■ Exercise objective
After finding the line that contains "- Automatisierte Aufgaben, reduzierte", give again that line and each one following it, exactly, until the records end.

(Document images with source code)

>>>

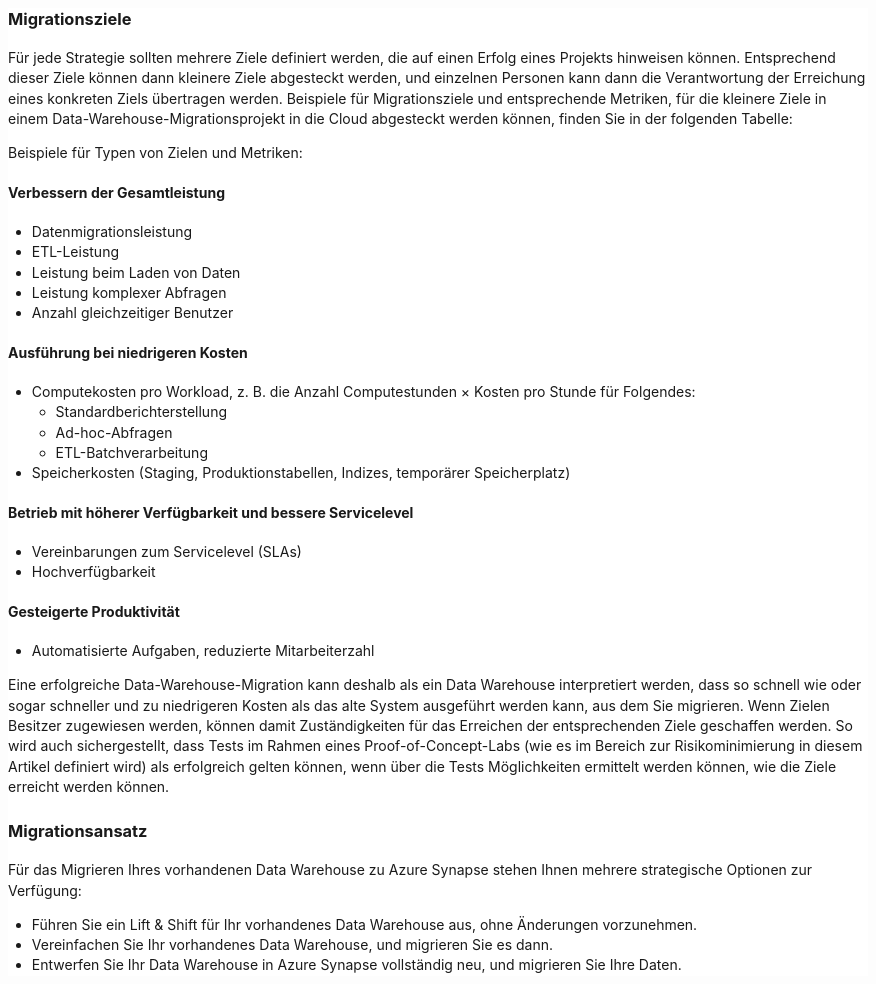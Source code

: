 ### <a name="migration-goals"></a>Migrationsziele

Für jede Strategie sollten mehrere Ziele definiert werden, die auf einen Erfolg eines Projekts hinweisen können. Entsprechend dieser Ziele können dann kleinere Ziele abgesteckt werden, und einzelnen Personen kann dann die Verantwortung der Erreichung eines konkreten Ziels übertragen werden. Beispiele für Migrationsziele und entsprechende Metriken, für die kleinere Ziele in einem Data-Warehouse-Migrationsprojekt in die Cloud abgesteckt werden können, finden Sie in der folgenden Tabelle:

Beispiele für Typen von Zielen und Metriken:

#### <a name="improve-overall-performance"></a>Verbessern der Gesamtleistung

- Datenmigrationsleistung
- ETL-Leistung
- Leistung beim Laden von Daten
- Leistung komplexer Abfragen
- Anzahl gleichzeitiger Benutzer

#### <a name="run-at-lower-cost"></a>Ausführung bei niedrigeren Kosten

- Computekosten pro Workload, z. B. die Anzahl Computestunden × Kosten pro Stunde für Folgendes:
  - Standardberichterstellung
  - Ad-hoc-Abfragen
  - ETL-Batchverarbeitung
- Speicherkosten (Staging, Produktionstabellen, Indizes, temporärer Speicherplatz)

#### <a name="operate-with-better-availability-and-service-levels"></a>Betrieb mit höherer Verfügbarkeit und bessere Servicelevel

- Vereinbarungen zum Servicelevel (SLAs)
- Hochverfügbarkeit

#### <a name="improve-productively"></a>Gesteigerte Produktivität

- Automatisierte Aufgaben, reduzierte Mitarbeiterzahl

Eine erfolgreiche Data-Warehouse-Migration kann deshalb als ein Data Warehouse interpretiert werden, dass so schnell wie oder sogar schneller und zu niedrigeren Kosten als das alte System ausgeführt werden kann, aus dem Sie migrieren. Wenn Zielen Besitzer zugewiesen werden, können damit Zuständigkeiten für das Erreichen der entsprechenden Ziele geschaffen werden. So wird auch sichergestellt, dass Tests im Rahmen eines Proof-of-Concept-Labs (wie es im Bereich zur Risikominimierung in diesem Artikel definiert wird) als erfolgreich gelten können, wenn über die Tests Möglichkeiten ermittelt werden können, wie die Ziele erreicht werden können.

### <a name="migration-approach"></a>Migrationsansatz

Für das Migrieren Ihres vorhandenen Data Warehouse zu Azure Synapse stehen Ihnen mehrere strategische Optionen zur Verfügung:

- Führen Sie ein Lift & Shift für Ihr vorhandenes Data Warehouse aus, ohne Änderungen vorzunehmen.
- Vereinfachen Sie Ihr vorhandenes Data Warehouse, und migrieren Sie es dann.
- Entwerfen Sie Ihr Data Warehouse in Azure Synapse vollständig neu, und migrieren Sie Ihre Daten.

<<<

■ Answer to the problem
- Automatisierte Aufgaben, reduzierte Mitarbeiterzahl

Eine erfolgreiche Data-Warehouse-Migration kann deshalb als ein Data Warehouse interpretiert werden, dass so schnell wie oder sogar schneller und zu niedrigeren Kosten als das alte System ausgeführt werden kann, aus dem Sie migrieren. Wenn Zielen Besitzer zugewiesen werden, können damit Zuständigkeiten für das Erreichen der entsprechenden Ziele geschaffen werden. So wird auch sichergestellt, dass Tests im Rahmen eines Proof-of-Concept-Labs (wie es im Bereich zur Risikominimierung in diesem Artikel definiert wird) als erfolgreich gelten können, wenn über die Tests Möglichkeiten ermittelt werden können, wie die Ziele erreicht werden können.

### <a name="migration-approach"></a>Migrationsansatz

Für das Migrieren Ihres vorhandenen Data Warehouse zu Azure Synapse stehen Ihnen mehrere strategische Optionen zur Verfügung:

- Führen Sie ein Lift & Shift für Ihr vorhandenes Data Warehouse aus, ohne Änderungen vorzunehmen.
- Vereinfachen Sie Ihr vorhandenes Data Warehouse, und migrieren Sie es dann.
- Entwerfen Sie Ihr Data Warehouse in Azure Synapse vollständig neu, und migrieren Sie Ihre Daten.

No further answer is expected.